Records drawn from a dataset:
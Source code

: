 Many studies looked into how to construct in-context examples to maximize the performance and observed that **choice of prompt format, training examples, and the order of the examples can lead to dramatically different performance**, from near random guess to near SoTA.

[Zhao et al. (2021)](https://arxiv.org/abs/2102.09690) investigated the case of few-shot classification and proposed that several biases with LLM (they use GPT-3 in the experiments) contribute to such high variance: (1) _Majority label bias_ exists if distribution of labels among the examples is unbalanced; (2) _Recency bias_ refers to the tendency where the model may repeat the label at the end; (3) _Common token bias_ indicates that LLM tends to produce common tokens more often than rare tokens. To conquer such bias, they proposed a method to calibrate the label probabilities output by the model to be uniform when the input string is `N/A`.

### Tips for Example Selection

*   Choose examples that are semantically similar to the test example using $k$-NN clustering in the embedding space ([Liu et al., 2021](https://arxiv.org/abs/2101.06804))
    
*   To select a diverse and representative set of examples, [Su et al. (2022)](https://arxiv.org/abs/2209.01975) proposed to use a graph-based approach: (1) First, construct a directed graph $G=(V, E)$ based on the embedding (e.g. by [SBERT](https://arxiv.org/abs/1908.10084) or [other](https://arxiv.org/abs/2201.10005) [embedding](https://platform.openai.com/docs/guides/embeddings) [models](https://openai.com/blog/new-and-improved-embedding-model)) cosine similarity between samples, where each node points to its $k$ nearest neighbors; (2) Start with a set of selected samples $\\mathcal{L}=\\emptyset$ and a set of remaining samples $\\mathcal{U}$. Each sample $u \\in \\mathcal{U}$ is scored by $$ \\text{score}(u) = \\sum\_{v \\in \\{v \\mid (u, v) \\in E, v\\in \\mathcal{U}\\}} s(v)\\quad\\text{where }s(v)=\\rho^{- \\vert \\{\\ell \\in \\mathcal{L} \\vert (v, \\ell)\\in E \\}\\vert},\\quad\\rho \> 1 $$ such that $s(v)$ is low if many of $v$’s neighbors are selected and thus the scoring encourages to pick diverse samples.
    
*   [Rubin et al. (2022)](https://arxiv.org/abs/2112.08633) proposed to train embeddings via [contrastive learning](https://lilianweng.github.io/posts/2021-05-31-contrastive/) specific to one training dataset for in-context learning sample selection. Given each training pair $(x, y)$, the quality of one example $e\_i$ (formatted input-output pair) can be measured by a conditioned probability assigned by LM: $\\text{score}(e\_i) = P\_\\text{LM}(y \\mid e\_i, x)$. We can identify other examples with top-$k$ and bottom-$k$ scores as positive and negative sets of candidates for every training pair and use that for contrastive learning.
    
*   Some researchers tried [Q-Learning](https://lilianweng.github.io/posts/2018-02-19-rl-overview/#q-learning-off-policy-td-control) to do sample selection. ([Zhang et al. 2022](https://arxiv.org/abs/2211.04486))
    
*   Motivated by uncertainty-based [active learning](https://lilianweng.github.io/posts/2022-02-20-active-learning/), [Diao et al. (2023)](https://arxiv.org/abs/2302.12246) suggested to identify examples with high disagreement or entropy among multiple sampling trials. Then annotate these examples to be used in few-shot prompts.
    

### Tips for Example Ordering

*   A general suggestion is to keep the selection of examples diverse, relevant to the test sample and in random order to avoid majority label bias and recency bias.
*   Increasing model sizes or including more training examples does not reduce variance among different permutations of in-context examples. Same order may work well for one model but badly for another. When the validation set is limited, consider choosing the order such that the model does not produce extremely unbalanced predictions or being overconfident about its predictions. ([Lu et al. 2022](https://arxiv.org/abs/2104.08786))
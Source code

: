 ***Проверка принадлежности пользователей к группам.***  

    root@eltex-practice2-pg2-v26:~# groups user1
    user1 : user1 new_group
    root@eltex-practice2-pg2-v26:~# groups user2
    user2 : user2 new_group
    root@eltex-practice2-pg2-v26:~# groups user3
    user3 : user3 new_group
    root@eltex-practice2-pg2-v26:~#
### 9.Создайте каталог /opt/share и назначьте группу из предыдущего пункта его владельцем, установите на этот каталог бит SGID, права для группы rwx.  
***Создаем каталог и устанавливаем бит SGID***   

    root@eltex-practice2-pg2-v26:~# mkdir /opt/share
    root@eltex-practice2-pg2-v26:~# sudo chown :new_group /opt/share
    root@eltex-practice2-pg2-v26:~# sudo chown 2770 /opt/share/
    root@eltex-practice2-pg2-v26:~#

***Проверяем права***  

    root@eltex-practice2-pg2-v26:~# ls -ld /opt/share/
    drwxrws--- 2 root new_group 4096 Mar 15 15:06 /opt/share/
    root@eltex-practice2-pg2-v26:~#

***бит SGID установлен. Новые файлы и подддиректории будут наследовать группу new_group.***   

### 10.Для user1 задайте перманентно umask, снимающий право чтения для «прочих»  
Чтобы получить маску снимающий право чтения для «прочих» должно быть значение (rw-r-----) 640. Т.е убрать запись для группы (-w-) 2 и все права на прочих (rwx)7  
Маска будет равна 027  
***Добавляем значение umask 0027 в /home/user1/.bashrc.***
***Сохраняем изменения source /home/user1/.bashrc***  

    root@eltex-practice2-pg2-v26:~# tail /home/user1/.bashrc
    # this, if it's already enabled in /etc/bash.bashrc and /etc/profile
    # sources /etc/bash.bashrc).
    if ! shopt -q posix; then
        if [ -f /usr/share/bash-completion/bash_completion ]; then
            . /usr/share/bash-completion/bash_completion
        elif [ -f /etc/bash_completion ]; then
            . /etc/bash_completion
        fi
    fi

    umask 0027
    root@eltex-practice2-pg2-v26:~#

** WHAT TO DO **
Every line above that contains the word "значение" should be reported.

** REPLY **
Чтобы получить маску снимающий право чтения для «прочих» должно быть значение (rw-r-----) 640. Т.е убрать запись для группы (-w-) 2 и все права на прочих (rwx)7  
***Добавляем значение umask 0027 в /home/user1/.bashrc.***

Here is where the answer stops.